>>>

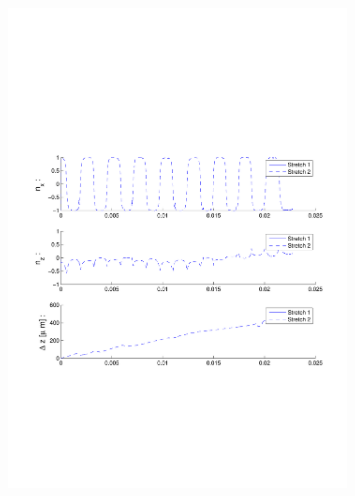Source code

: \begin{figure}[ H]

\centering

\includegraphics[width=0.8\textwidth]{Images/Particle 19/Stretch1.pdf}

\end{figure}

<<<

• [WHAT THIS TASK INVOLVES]
The pictures are to be omitted, and the rest of the listing is to be transcribed exactly.

• [TASK SOLUTION]
Source code

: \begin{figure}[ H]

\centering

\includegraphics[width=0.8\textwidth]{Images/Particle 19/Stretch1.pdf}

\end{figure}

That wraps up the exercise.